Stop after the line with "Part of the"; until then, please copy every line of the records word for word from the first.

Stored data

== Segment start ==

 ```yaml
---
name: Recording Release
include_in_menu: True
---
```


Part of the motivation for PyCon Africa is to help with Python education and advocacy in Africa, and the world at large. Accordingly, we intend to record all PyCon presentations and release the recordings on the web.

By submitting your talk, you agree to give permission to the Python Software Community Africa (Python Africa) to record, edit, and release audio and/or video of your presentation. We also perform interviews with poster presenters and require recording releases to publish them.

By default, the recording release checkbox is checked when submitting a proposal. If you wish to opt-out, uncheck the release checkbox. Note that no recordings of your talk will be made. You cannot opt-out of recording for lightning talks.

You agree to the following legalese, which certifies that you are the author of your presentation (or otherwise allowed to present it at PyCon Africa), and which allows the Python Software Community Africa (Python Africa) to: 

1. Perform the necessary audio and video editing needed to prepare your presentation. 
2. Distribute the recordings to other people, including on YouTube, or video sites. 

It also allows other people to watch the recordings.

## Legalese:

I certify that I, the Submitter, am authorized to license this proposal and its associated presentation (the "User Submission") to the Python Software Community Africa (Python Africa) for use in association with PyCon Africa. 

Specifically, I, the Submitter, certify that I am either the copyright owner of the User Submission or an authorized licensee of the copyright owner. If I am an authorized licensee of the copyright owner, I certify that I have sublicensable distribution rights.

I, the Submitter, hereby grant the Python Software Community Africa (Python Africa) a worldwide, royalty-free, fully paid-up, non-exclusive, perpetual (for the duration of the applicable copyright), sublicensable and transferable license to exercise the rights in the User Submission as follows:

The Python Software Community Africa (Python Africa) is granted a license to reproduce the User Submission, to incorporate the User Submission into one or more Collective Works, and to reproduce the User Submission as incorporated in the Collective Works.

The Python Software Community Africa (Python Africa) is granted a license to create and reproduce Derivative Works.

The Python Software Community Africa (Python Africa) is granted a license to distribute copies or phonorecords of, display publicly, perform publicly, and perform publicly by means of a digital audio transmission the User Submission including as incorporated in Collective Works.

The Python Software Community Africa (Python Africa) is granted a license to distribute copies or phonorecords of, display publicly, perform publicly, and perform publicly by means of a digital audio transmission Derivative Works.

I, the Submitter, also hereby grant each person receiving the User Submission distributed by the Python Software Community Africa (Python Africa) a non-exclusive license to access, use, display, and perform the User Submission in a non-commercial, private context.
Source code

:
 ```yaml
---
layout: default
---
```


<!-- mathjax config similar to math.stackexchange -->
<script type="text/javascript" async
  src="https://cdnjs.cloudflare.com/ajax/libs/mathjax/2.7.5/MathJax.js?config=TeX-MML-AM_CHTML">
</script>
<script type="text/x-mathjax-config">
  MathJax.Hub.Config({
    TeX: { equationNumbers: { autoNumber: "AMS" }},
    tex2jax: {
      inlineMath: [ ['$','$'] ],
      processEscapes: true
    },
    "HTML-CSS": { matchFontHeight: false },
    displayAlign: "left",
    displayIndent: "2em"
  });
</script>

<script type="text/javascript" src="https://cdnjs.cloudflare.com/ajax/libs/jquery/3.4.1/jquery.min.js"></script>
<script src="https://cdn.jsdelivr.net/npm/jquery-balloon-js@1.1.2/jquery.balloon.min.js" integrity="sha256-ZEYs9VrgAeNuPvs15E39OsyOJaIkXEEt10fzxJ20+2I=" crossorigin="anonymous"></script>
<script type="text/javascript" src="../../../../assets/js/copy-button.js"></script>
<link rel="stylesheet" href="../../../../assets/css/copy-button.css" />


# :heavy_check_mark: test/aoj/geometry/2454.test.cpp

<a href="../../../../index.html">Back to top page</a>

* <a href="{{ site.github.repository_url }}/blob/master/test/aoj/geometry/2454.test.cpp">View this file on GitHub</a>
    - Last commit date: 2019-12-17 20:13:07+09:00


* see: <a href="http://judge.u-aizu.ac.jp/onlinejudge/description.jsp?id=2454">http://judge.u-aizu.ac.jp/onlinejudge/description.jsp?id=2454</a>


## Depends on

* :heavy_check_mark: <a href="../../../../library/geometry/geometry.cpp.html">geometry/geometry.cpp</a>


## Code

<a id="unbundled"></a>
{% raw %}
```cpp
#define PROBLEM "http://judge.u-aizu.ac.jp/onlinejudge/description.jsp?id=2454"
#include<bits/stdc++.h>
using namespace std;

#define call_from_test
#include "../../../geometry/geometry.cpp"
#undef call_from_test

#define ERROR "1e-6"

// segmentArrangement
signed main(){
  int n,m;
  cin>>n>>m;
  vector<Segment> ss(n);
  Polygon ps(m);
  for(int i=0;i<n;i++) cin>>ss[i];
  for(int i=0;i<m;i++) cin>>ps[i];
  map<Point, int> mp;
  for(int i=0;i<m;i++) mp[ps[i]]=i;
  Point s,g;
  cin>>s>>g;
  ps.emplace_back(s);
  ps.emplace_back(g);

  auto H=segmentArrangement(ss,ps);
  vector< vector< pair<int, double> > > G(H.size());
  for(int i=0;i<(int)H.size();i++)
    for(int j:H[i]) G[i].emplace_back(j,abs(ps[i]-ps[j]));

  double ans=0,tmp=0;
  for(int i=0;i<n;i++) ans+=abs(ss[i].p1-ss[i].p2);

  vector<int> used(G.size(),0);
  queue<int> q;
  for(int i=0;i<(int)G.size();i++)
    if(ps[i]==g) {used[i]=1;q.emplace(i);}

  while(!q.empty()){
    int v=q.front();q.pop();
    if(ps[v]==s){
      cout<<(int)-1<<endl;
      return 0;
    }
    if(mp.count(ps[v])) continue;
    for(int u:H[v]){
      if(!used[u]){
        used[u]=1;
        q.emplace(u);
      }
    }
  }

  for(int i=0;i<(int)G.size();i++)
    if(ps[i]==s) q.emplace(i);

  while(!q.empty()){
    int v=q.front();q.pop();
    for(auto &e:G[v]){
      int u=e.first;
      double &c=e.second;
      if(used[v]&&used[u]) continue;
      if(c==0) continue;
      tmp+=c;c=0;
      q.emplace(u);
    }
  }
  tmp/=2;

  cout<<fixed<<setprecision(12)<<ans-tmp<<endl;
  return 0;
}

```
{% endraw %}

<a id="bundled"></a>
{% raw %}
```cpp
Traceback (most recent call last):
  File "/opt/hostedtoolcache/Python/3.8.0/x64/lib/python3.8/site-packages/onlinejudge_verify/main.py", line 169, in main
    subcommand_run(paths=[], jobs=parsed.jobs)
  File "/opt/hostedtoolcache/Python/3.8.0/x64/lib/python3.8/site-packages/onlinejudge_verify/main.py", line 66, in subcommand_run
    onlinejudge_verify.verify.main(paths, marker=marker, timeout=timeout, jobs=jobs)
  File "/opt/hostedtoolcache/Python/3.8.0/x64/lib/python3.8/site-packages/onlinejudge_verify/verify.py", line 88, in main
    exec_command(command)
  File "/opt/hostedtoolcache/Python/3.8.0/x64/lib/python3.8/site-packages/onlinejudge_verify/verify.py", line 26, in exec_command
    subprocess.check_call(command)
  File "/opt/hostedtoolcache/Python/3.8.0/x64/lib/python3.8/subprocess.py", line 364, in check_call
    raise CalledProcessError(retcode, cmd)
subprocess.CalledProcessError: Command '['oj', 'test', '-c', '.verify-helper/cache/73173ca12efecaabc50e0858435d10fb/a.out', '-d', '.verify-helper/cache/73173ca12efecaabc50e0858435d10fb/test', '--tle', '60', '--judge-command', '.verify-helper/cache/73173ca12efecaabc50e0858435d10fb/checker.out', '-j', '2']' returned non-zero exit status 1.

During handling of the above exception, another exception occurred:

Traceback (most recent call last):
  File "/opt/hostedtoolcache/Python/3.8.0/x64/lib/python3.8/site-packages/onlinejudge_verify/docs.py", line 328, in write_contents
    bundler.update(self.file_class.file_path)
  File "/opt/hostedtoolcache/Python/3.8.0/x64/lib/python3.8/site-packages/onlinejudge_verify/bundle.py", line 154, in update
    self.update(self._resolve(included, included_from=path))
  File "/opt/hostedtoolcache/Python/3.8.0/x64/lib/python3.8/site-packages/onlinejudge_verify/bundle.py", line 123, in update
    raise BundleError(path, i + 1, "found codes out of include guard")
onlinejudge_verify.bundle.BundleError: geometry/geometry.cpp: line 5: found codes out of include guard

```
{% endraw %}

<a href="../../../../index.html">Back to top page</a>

== Segment end ==

TASK SOLUTION:
 ```yaml
---
name: Recording Release
include_in_menu: True
---
```


Part of the motivation for PyCon Africa is to help with Python education and advocacy in Africa, and the world at large. Accordingly, we intend to record all PyCon presentations and release the recordings on the web.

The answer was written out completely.